We can set this up as a constraint optimization problem which has four parts:
- Creating the variable: We will represent our choice of row selection with a boolean vector. True in k-th entry mean we’ve selected that row k and a False will mean we don't.
- Specifying the constraints: We need to insure the sum of the target rows is greater than the threshold. Done by computing the dot product between target column and vector of selected rows.
- Specify an objective function. Here the objective function is the sum of the cost of the rows selected, which is the dot product of the cost column and selected rows vector.
- Solve which in this case is to minimize the objective function subject to the constraints.
There are several Python Operations Research libraries i.e. OR Libraries for solving this type of problem.
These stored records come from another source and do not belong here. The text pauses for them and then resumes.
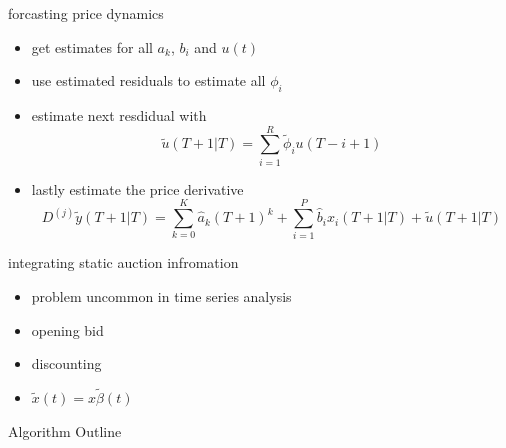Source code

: \documentclass[hyperref={pdfpagelabels=false}]{beamer}
\begin{document}
\begin{frame}{forcasting price dynamics}
\begin{itemize}
	\item get estimates for all $a_k$, $b_i$ and $u(t)$
	\item use estimated residuals to estimate all $\phi_i$
	\item estimate next resdidual with \begin{equation}  \tilde{u}(T+1|T)=\sum_{i=1}^R\tilde{\phi}_iu(T-i+1) \nonumber \end{equation}
	\item lastly estimate the price derivative \begin{equation} D^{(j)}\tilde{y}(T+1|T) =\sum_{k=0}^K\hat{a}_k(T+1)^k+\sum_{i=1}^P\hat{b}_ix_i(T+1|T)+\tilde{u}(T+1|T) \nonumber \end{equation}
\end{itemize}	
\end{frame}

\begin{frame}{integrating static auction infromation}%
\begin{itemize}
	\item problem uncommon in time series analysis
	\item opening bid
	\item discounting
	\item $\tilde{x}(t)=x\tilde{\beta}(t)$
\end{itemize}
\end{frame}

\begin{frame}{Algorithm Outline}

\end{frame}
\end{document}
This solution uses Google OR-Tools which is an "open-source software suite for optimization.
We show that solving using an optimization package is much faster than alternative solutions that perform an exhaustive search over all possible row selections. An exhaustive search has exponential computational complexity, O(2^nrows), thus only suitable for a small number of rows (i.e. < 30).
Code
import numpy as np
import pandas as pd
# Google or-tools solver
from ortools.sat.python import cp_model
import timeit
def solve(df, threshold):
'''
Uses or-tools module to solve optimization
'''
weights = df['Target']
cost = df['Cost']
names = df['Names']
# Creates the model.
model = cp_model.CpModel()
# Step 1: Create the variables
# array containing row selection flags i.e. True if row k is selected, False otherwise
# Note: treated as 1/0 in arithmeetic expressions
row_selection = [model.NewBoolVar(f'{i}') for i in range(df.shape[0])]
# Step 2: Define the constraints
# The sum of the weights for the selected rows should be >= threshold
model.Add(weights.dot(row_selection) >= threshold)
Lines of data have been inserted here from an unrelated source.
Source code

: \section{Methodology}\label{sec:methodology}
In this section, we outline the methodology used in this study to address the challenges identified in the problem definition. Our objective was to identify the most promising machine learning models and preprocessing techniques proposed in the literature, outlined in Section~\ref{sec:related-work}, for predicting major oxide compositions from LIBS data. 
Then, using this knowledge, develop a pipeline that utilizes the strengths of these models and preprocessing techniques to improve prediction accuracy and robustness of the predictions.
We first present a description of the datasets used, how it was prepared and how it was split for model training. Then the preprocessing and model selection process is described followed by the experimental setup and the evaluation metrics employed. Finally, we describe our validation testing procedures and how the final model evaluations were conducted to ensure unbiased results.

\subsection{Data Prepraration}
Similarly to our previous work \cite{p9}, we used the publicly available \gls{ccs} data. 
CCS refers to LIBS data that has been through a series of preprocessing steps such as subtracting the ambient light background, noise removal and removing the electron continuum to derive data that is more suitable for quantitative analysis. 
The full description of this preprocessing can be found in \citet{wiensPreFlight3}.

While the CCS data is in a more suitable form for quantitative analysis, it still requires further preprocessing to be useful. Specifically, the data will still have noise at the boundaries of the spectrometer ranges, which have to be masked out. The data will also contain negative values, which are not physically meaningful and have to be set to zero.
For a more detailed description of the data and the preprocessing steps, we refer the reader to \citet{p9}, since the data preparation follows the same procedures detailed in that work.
# Step 3: Define the objective function
# Minimize the total cost (based upon rows selected)
model.Minimize(cost.dot(row_selection))
# Step 4: Creates the solver and solve.
solver = cp_model.CpSolver()
solver.Solve(model)
# Get the rows selected
rows = [row for row in range(df.shape[0]) if solver.Value(row_selection[row])]
return names[rows]
# Setup
df = pd.DataFrame({'Names': ['a', 'b', 'c', 'd', 'e', 'f'],
'Target': [35, 15, 12, 8, 7, 5],
'Cost': [15, 40, 30, 30, 25, 10]})
print(solve(df, 40))
# Output:
0 a
5 f
Name: Names, dtype: object
Performance
Current solution (based upon OR-Tools)
%timeit main(df, 40)
3.13 ms ± 111 µs per loop (mean ± std. dev. of 7 runs, 100 loops each)
Compare to exhaustive search algorithms such as Scott Boston solution.
from itertools import combinations, chain
df = pd.DataFrame(
{
"Names": ["a", "b", "c", "d", "e", "f"],
"Target": [35, 15, 12, 8, 7, 5],
"Cost": [15, 40, 30, 30, 25, 10],
}
)
def powerset(iterable):
"powerset([1,2,3]) --> () (1,) (2,) (3,) (1,2) (1,3) (2,3) (1,2,3)"
s = list(iterable)
return chain.from_iterable(combinations(s, r) for r in range(len(s) + 1))
%timeit min( (df.loc[list(i)] for i in powerset(df.index) if df.loc[list(i), "Target"].sum() >= 40), key=lambda x: x["Cost"].sum(),)
64.4 ms ± 1.88 ms per loop (mean ± std. dev. of 7 runs, 10 loops each)
Thus, using OR-Tools was ~20X faster than an exhaustive search (i.e. 3.13 ms vs. 64.4 ms)